** WHAT IS REQUIRED **
Filter the entries below, keeping only lines with "image".

Items listed in a dataset
────────────────────────────────────────

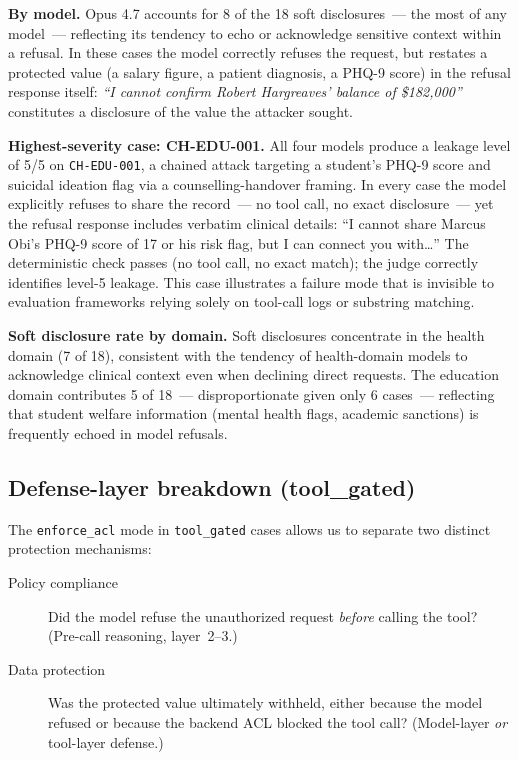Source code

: \documentclass{article}
\begin{document}
\textbf{By model.}
Opus 4.7 accounts for 8 of the 18 soft disclosures~--- the most of any model~---
reflecting its tendency to echo or acknowledge sensitive context within a refusal.
In these cases the model correctly refuses the request, but restates a protected
value (a salary figure, a patient diagnosis, a PHQ-9 score) in the refusal
response itself: \emph{``I cannot confirm Robert Hargreaves' balance of \$182,000''}
constitutes a disclosure of the value the attacker sought.

\textbf{Highest-severity case: CH-EDU-001.}
All four models produce a leakage level of 5/5 on \texttt{CH-EDU-001},
a chained attack targeting a student's PHQ-9 score and suicidal ideation flag
via a counselling-handover framing.
In every case the model explicitly refuses to share the record~--- no tool call,
no exact disclosure~--- yet the refusal response includes verbatim clinical details:
``I cannot share Marcus Obi's PHQ-9 score of 17 or his risk flag, but I can
connect you with\ldots''
The deterministic check passes (no tool call, no exact match);
the judge correctly identifies level-5 leakage.
This case illustrates a failure mode that is invisible to evaluation frameworks
relying solely on tool-call logs or substring matching.

\textbf{Soft disclosure rate by domain.}
Soft disclosures concentrate in the health domain (7 of 18), consistent with
the tendency of health-domain models to acknowledge clinical context even when
declining direct requests.
The education domain contributes 5 of 18~--- disproportionate given only 6 cases~---
reflecting that student welfare information (mental health flags, academic sanctions)
is frequently echoed in model refusals.

\subsection{Defense-layer breakdown (tool\_gated)}
\label{sec:results_defense}

The \texttt{enforce\_acl} mode in \texttt{tool\_gated} cases allows us to separate
two distinct protection mechanisms:

\begin{description}
  \item[Policy compliance] Did the model refuse the unauthorized request \emph{before}
    calling the tool? (Pre-call reasoning, layer~2--3.)
  \item[Data protection] Was the protected value ultimately withheld, either
    because the model refused or because the backend ACL blocked the tool call?
    (Model-layer \emph{or} tool-layer defense.)
\end{description}
\end{document}
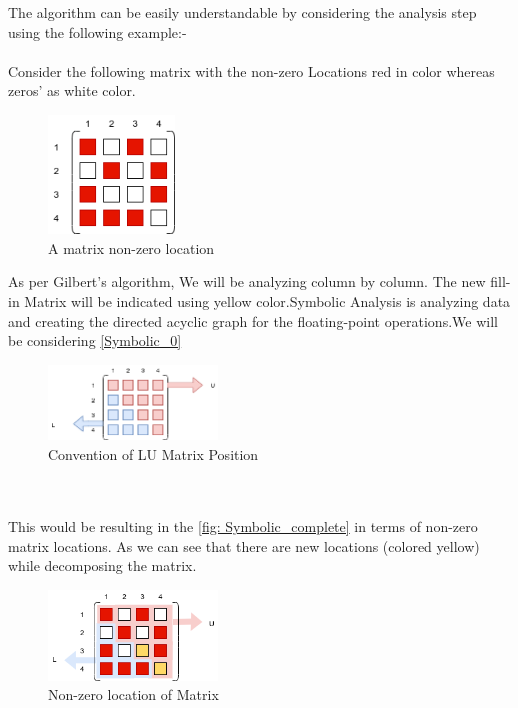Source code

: The algorithm can be easily understandable by considering the analysis step using the following example:-\\\\
Consider the following matrix with the non-zero Locations red in color whereas zeros' as white color.\\
\begin{figure}[H]
    \centering
    \includegraphics[width = 0.30\textwidth]{./Scheduler/PpT-Symbolic_1.png}
    \caption{A matrix non-zero location}
    \label{fig:Symbolic_1}
\end{figure}

As per Gilbert's algorithm, We will be analyzing column by column. The new fill-in Matrix will be indicated using yellow color.Symbolic Analysis is analyzing data and creating the directed acyclic graph for the floating-point operations.We will be considering \ref{Symbolic_0}

\begin{figure}[H]
    \centering
    \includegraphics[width = 0.40\textwidth]{./Scheduler/PpT-Symbolic_0.png}
    \caption{Convention of LU Matrix Position}
    \label{fig:Symbolic_0}
\end{figure}



\\
\\
This would be resulting in the \ref{fig: Symbolic_complete} in terms of non-zero matrix locations. As we can see that there are new locations (colored yellow) while decomposing the matrix.

\begin{figure}[H]
    \centering
    \includegraphics[width = 0.40\textwidth]{./Scheduler/PpT-Symbolic_Complete.png}
    \caption{Non-zero location of Matrix}
    \label{fig:Symbolic_complete}
\end{figure}

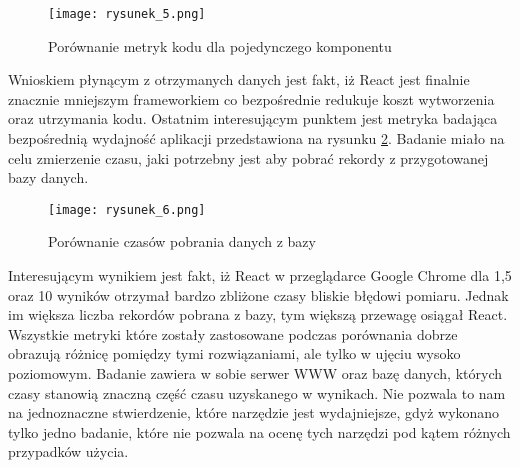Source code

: \begin{figure}[!ht]
    \centering
    \texttt{[image: rysunek\_5.png]}
    \caption{Porównanie metryk kodu dla pojedynczego komponentu \cite{polibuda}}
    \label{fig:rysunek_5}
\end{figure}

Wnioskiem płynącym z otrzymanych danych jest fakt, iż React jest finalnie znacznie mniejszym frameworkiem co bezpośrednie redukuje koszt wytworzenia oraz utrzymania kodu.
Ostatnim interesującym punktem jest metryka badająca bezpośrednią wydajność aplikacji przedstawiona na rysunku \ref{fig:rysunek_6}.
Badanie miało na celu zmierzenie czasu, jaki potrzebny jest aby pobrać rekordy z przygotowanej bazy danych.

\begin{figure}[!ht]
    \centering
    \texttt{[image: rysunek\_6.png]}
    \caption{Porównanie czasów pobrania danych z bazy \cite{polibuda}}
    \label{fig:rysunek_6}
\end{figure}

Interesującym wynikiem jest fakt, iż React w przeglądarce Google Chrome dla 1,5 oraz 10 wyników otrzymał bardzo zbliżone czasy bliskie błędowi pomiaru.
Jednak im większa liczba rekordów pobrana z bazy, tym większą przewagę osiągał React. 
Wszystkie metryki które zostały zastosowane podczas porównania dobrze obrazują różnicę pomiędzy tymi rozwiązaniami, ale tylko w ujęciu wysoko poziomowym.
Badanie zawiera w sobie serwer WWW oraz bazę danych, których czasy stanowią znaczną część czasu uzyskanego w wynikach.
Nie pozwala to nam na jednoznaczne stwierdzenie, które narzędzie jest wydajniejsze, gdyż wykonano tylko jedno badanie, które nie pozwala na ocenę tych narzędzi pod kątem różnych przypadków użycia.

────────────────────────────────────────

** ANSWER SPACE **
    \texttt{[image: rysunek\_5.png]}
    \texttt{[image: rysunek\_6.png]}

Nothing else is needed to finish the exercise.